München
Tausende Frühaufsteher feiern beim Kocherlball

Die einst verbotene Tanzveranstaltung ist mittlerweile Kult am Chinesischen Turm

17.07.2016 | Stand 02.12.2020, 19:32 Uhr

In Tracht oder im historischen Gewand als Hausmädchen oder Dienstbote kamen die Besucher des Kocherlballs zum Chinesischen Turm in München. Der Ball geht auf das 19. Jahrhundert zurück. Damals hatten die "Kocherl" - Küchenpersonal, Dienstmägde und Diener - nur in aller Herrgottsfrüh Zeit zum Feiern. - Foto: Stäbler

München (DK) Nein, es ist nicht schon wieder Oktoberfest - auch, wenn das Wetter zuletzt arg herbstlich dahergekommen ist. Und auch, wenn an diesem Morgen Aberhunderte Dirndlträgerinnen und lederbehoste Männer durch die Münchner Innenstadt hasten und radeln, sich in Bussen und Trambahnen drängeln.

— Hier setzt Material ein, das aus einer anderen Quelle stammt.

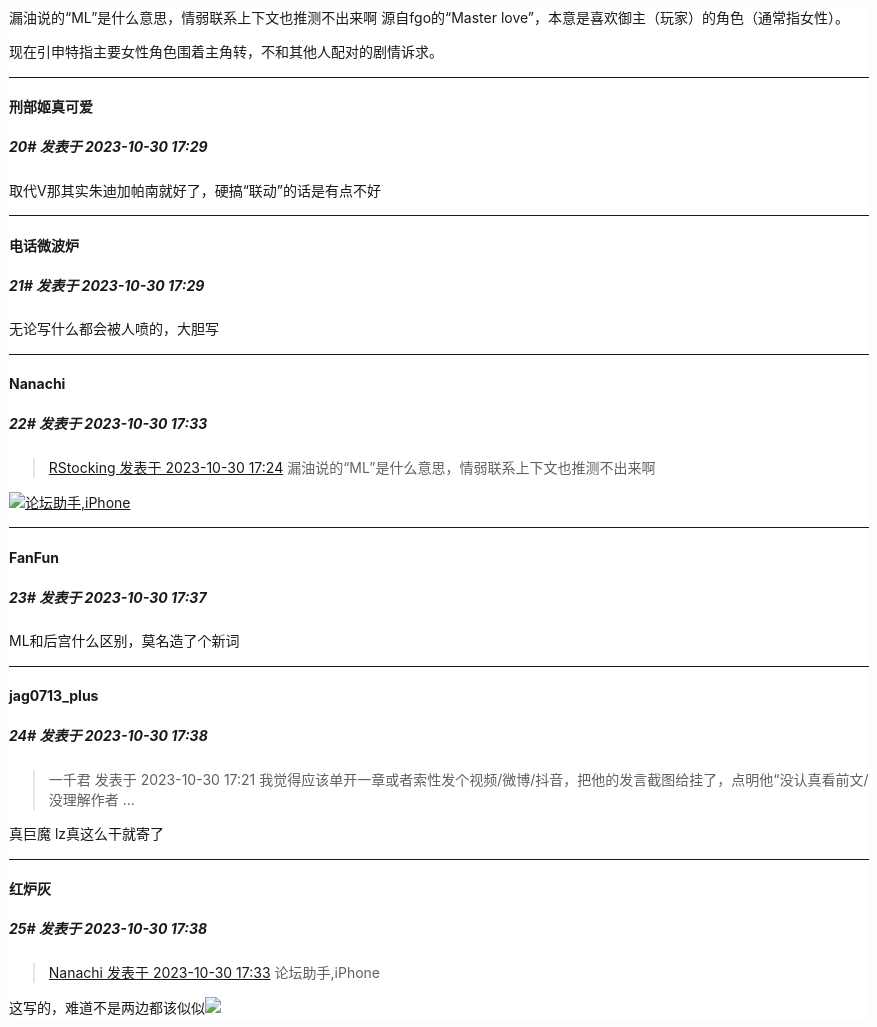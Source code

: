 漏油说的“ML”是什么意思，情弱联系上下文也推测不出来啊</blockquote>
源自fgo的“Master love”，本意是喜欢御主（玩家）的角色（通常指女性）。

现在引申特指主要女性角色围着主角转，不和其他人配对的剧情诉求。

*****

####  刑部姬真可爱  
##### 20#       发表于 2023-10-30 17:29

取代V那其实朱迪加帕南就好了，硬搞“联动”的话是有点不好

*****

####  电话微波炉  
##### 21#       发表于 2023-10-30 17:29

无论写什么都会被人喷的，大胆写

*****

####  Nanachi  
##### 22#       发表于 2023-10-30 17:33

<blockquote><a href="httphttps://bbs.saraba1st.com/2b/forum.php?mod=redirect&amp;goto=findpost&amp;pid=62883400&amp;ptid=2158725" target="_blank">RStocking 发表于 2023-10-30 17:24</a>
漏油说的“ML”是什么意思，情弱联系上下文也推测不出来啊</blockquote>
<img src="https://prayhand13013.top/phone/202310/30173312.JPG" id="aimg_Sl4al" lazyloadthumb="1" onclick="zoom(this, this.src, 0, 0, 0)" onmouseover="img_onmouseoverfunc(this)"/)

[论坛助手,iPhone](https://bbs.saraba1st.com/2b/forum.php?mod=viewthread&amp;tid=2029836)

*****

####  FanFun  
##### 23#       发表于 2023-10-30 17:37

ML和后宫什么区别，莫名造了个新词

*****

####  jag0713_plus  
##### 24#       发表于 2023-10-30 17:38

<blockquote>一千君 发表于 2023-10-30 17:21
我觉得应该单开一章或者索性发个视频/微博/抖音，把他的发言截图给挂了，点明他“没认真看前文/没理解作者 ...</blockquote>
真巨魔 lz真这么干就寄了

*****

####  红炉灰  
##### 25#       发表于 2023-10-30 17:38

<blockquote><a href="httphttps://bbs.saraba1st.com/2b/forum.php?mod=redirect&amp;goto=findpost&amp;pid=62883515&amp;ptid=2158725" target="_blank">Nanachi 发表于 2023-10-30 17:33</a>
论坛助手,iPhone</blockquote>
这写的，难道不是两边都该似似<img src="https://static.saraba1st.com/image/smiley/face2017/067.png" referrerpolicy="no-referrer">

Ihr Ziel ist freilich nicht die Theresienwiese, wo im September die weltgrößte Volksfestsause startet. Vielmehr zieht es die Trachtler am frühen Morgen zum Kocherlball im Biergarten am Chinesischen Turm.

Auch Theresa Heider ist in eines ihrer sieben Dirndl geschlüpft und hat sich auf den Weg gemacht in den Englischen Garten - um halb vier in der Früh. Denn nur, wer so zeitig aufsteht, hat Chancen auf einen der begehrten Sitzplätze rund um die fünfstöckige Pagode. Wobei man an diesem Tag eigentlich zum Tanzen herkommt. Doch bis die Musik ertönt, müssen sich Theresa Heider und ihre Freundin Vanja Radulovic noch etwas gedulden. Und so machen es sich die 28-Jährigen an einem der Biertische bequem, bestellen eine erste Mass und packen das mitgebrachte Essen aus. Um sie herum sitzen Tausende in der Dunkelheit, viele haben Kerzen mitgebracht, andere breiten ihre Decken im umliegenden Gras aus, es herrscht Picknickatmosphäre - in Tracht.

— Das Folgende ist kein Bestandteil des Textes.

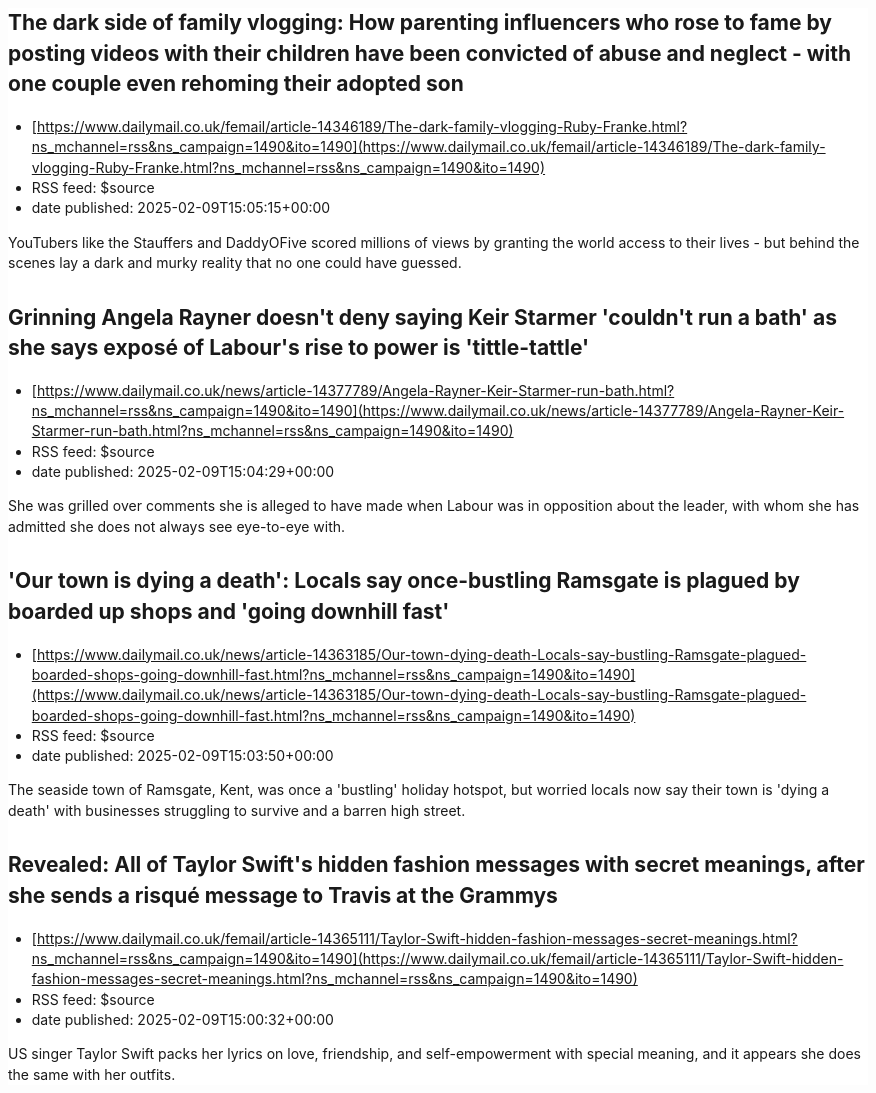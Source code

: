 ## The dark side of family vlogging: How parenting influencers who rose to fame by posting videos with their children have been convicted of abuse and neglect - with one couple even rehoming their adopted son
 - [https://www.dailymail.co.uk/femail/article-14346189/The-dark-family-vlogging-Ruby-Franke.html?ns_mchannel=rss&ns_campaign=1490&ito=1490](https://www.dailymail.co.uk/femail/article-14346189/The-dark-family-vlogging-Ruby-Franke.html?ns_mchannel=rss&ns_campaign=1490&ito=1490)
 - RSS feed: $source
 - date published: 2025-02-09T15:05:15+00:00

YouTubers like the Stauffers and DaddyOFive scored millions of views by granting the world access to their lives - but behind the scenes lay a dark and murky reality that no one could have guessed.

## Grinning Angela Rayner doesn't deny saying Keir Starmer 'couldn't run a bath' as she says exposé of Labour's rise to power is 'tittle-tattle'
 - [https://www.dailymail.co.uk/news/article-14377789/Angela-Rayner-Keir-Starmer-run-bath.html?ns_mchannel=rss&ns_campaign=1490&ito=1490](https://www.dailymail.co.uk/news/article-14377789/Angela-Rayner-Keir-Starmer-run-bath.html?ns_mchannel=rss&ns_campaign=1490&ito=1490)
 - RSS feed: $source
 - date published: 2025-02-09T15:04:29+00:00

She was grilled over comments she is alleged to have made when Labour was in opposition about the leader, with whom she has admitted she does not always see eye-to-eye with.

## 'Our town is dying a death': Locals say once-bustling Ramsgate is plagued by boarded up shops and 'going downhill fast'
 - [https://www.dailymail.co.uk/news/article-14363185/Our-town-dying-death-Locals-say-bustling-Ramsgate-plagued-boarded-shops-going-downhill-fast.html?ns_mchannel=rss&ns_campaign=1490&ito=1490](https://www.dailymail.co.uk/news/article-14363185/Our-town-dying-death-Locals-say-bustling-Ramsgate-plagued-boarded-shops-going-downhill-fast.html?ns_mchannel=rss&ns_campaign=1490&ito=1490)
 - RSS feed: $source
 - date published: 2025-02-09T15:03:50+00:00

The seaside town of Ramsgate, Kent, was once a 'bustling' holiday hotspot, but worried locals now say their town is 'dying a death' with businesses struggling to survive and a barren high street.

## Revealed: All of Taylor Swift's hidden fashion messages with secret meanings, after she sends a risqué message to Travis at the Grammys
 - [https://www.dailymail.co.uk/femail/article-14365111/Taylor-Swift-hidden-fashion-messages-secret-meanings.html?ns_mchannel=rss&ns_campaign=1490&ito=1490](https://www.dailymail.co.uk/femail/article-14365111/Taylor-Swift-hidden-fashion-messages-secret-meanings.html?ns_mchannel=rss&ns_campaign=1490&ito=1490)
 - RSS feed: $source
 - date published: 2025-02-09T15:00:32+00:00

US singer Taylor Swift packs her lyrics on love, friendship, and self-empowerment with special meaning, and it appears she does the same with her outfits.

"Das Ganze hat ja schon was von der Wiesn", findet Theresa Heider. "Nur, dass es uriger zugeht." Die Münchnerin ist Doktorandin - und nicht etwa Magd, Köchin oder Kindermädchen. Jene Hausangestellten - kurz: die "Kocherl" - kamen im 19. Jahrhundert stets am Sonntagmorgen zum Tanzen an den Chinesischen Turm - in aller Herrgottsfrühe. Schließlich mussten sie wieder zu Hause sein, sobald ihre Herrschaften aus der Kirche zurück waren. 1904 jedoch verbot die Obrigkeit derlei Tanzveranstaltungen - aus "Mangel an Sittlichkeit". Erst 1989, zum 200. Geburtstag des Englischen Gartens, wurde die Tradition wieder belebt. Anfangs waren die Veranstaltungen noch ein Geheimtipp für Volkstanzfreunde, doch mittlerweile ist der Kocherlball Kult.

Auch gestern strömten um die 10 000 Menschen in den Biergarten, wo sich ab 6 Uhr zwei Kapellen abwechseln. Es gibt Walzer, Polka und Zwiefacher. Wer da nicht ganz so firm ist, der kann sich an Katharina Mayer und Magnus Kaindl orientieren. Die beiden Tanzleiter stellen auf der Bühne den jeweiligen Tanz und die zugehörige Schrittfolge vor. Und so wird bis zum Ende um 10 Uhr getanzt und gefeiert - trotz Wolken und Nieselregens.